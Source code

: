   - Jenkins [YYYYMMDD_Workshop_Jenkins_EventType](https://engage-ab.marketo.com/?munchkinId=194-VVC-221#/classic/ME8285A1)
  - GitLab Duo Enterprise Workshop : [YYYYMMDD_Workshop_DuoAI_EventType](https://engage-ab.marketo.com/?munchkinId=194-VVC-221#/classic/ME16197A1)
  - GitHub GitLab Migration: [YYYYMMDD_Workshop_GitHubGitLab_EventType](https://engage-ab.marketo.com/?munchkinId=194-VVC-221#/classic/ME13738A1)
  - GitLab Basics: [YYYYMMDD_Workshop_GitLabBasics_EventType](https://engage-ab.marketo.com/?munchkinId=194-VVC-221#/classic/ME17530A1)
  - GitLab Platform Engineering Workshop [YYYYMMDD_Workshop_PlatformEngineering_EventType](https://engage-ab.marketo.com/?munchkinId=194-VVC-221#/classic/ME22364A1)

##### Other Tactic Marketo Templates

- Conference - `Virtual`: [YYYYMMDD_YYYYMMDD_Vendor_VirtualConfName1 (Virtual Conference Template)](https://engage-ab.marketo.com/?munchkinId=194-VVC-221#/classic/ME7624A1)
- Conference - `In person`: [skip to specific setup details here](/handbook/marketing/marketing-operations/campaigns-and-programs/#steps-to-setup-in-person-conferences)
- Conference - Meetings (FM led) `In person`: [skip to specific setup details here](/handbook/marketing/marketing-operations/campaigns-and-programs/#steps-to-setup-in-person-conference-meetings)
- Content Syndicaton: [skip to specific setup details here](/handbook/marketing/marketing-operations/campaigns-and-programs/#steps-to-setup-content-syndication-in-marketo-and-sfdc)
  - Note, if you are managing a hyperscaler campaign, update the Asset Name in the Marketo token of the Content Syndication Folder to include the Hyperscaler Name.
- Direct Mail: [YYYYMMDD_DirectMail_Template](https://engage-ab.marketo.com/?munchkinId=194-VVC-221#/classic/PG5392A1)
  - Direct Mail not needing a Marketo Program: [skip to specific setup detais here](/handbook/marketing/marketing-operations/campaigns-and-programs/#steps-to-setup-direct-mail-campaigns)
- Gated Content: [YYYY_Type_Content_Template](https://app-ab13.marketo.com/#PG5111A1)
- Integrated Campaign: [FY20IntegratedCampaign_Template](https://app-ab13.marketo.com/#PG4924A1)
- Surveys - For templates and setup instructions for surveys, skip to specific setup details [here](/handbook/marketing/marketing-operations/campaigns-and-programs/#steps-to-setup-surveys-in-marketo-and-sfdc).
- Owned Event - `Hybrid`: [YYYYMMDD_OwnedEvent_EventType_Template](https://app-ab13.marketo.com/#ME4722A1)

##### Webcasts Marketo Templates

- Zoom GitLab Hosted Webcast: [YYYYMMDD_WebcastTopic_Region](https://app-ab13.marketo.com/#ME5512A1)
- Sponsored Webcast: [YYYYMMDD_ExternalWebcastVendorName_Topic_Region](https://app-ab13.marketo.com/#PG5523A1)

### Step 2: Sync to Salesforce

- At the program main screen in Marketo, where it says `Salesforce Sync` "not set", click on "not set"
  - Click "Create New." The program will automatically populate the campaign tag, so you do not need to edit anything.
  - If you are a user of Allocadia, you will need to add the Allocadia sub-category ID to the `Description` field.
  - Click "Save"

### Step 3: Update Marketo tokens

_Try it:_ Write out every entry above exactly as given.

_Reply to the task:_
Source code

:   - Jenkins [YYYYMMDD_Workshop_Jenkins_EventType](https://engage-ab.marketo.com/?munchkinId=194-VVC-221#/classic/ME8285A1)
  - GitLab Duo Enterprise Workshop : [YYYYMMDD_Workshop_DuoAI_EventType](https://engage-ab.marketo.com/?munchkinId=194-VVC-221#/classic/ME16197A1)
  - GitHub GitLab Migration: [YYYYMMDD_Workshop_GitHubGitLab_EventType](https://engage-ab.marketo.com/?munchkinId=194-VVC-221#/classic/ME13738A1)
  - GitLab Basics: [YYYYMMDD_Workshop_GitLabBasics_EventType](https://engage-ab.marketo.com/?munchkinId=194-VVC-221#/classic/ME17530A1)
  - GitLab Platform Engineering Workshop [YYYYMMDD_Workshop_PlatformEngineering_EventType](https://engage-ab.marketo.com/?munchkinId=194-VVC-221#/classic/ME22364A1)

##### Other Tactic Marketo Templates

- Conference - `Virtual`: [YYYYMMDD_YYYYMMDD_Vendor_VirtualConfName1 (Virtual Conference Template)](https://engage-ab.marketo.com/?munchkinId=194-VVC-221#/classic/ME7624A1)
- Conference - `In person`: [skip to specific setup details here](/handbook/marketing/marketing-operations/campaigns-and-programs/#steps-to-setup-in-person-conferences)
- Conference - Meetings (FM led) `In person`: [skip to specific setup details here](/handbook/marketing/marketing-operations/campaigns-and-programs/#steps-to-setup-in-person-conference-meetings)
- Content Syndicaton: [skip to specific setup details here](/handbook/marketing/marketing-operations/campaigns-and-programs/#steps-to-setup-content-syndication-in-marketo-and-sfdc)
  - Note, if you are managing a hyperscaler campaign, update the Asset Name in the Marketo token of the Content Syndication Folder to include the Hyperscaler Name.
- Direct Mail: [YYYYMMDD_DirectMail_Template](https://engage-ab.marketo.com/?munchkinId=194-VVC-221#/classic/PG5392A1)
  - Direct Mail not needing a Marketo Program: [skip to specific setup detais here](/handbook/marketing/marketing-operations/campaigns-and-programs/#steps-to-setup-direct-mail-campaigns)
- Gated Content: [YYYY_Type_Content_Template](https://app-ab13.marketo.com/#PG5111A1)
- Integrated Campaign: [FY20IntegratedCampaign_Template](https://app-ab13.marketo.com/#PG4924A1)
- Surveys - For templates and setup instructions for surveys, skip to specific setup details [here](/handbook/marketing/marketing-operations/campaigns-and-programs/#steps-to-setup-surveys-in-marketo-and-sfdc).
- Owned Event - `Hybrid`: [YYYYMMDD_OwnedEvent_EventType_Template](https://app-ab13.marketo.com/#ME4722A1)

##### Webcasts Marketo Templates

- Zoom GitLab Hosted Webcast: [YYYYMMDD_WebcastTopic_Region](https://app-ab13.marketo.com/#ME5512A1)
- Sponsored Webcast: [YYYYMMDD_ExternalWebcastVendorName_Topic_Region](https://app-ab13.marketo.com/#PG5523A1)

### Step 2: Sync to Salesforce

- At the program main screen in Marketo, where it says `Salesforce Sync` "not set", click on "not set"
  - Click "Create New." The program will automatically populate the campaign tag, so you do not need to edit anything.
  - If you are a user of Allocadia, you will need to add the Allocadia sub-category ID to the `Description` field.
  - Click "Save"

### Step 3: Update Marketo tokens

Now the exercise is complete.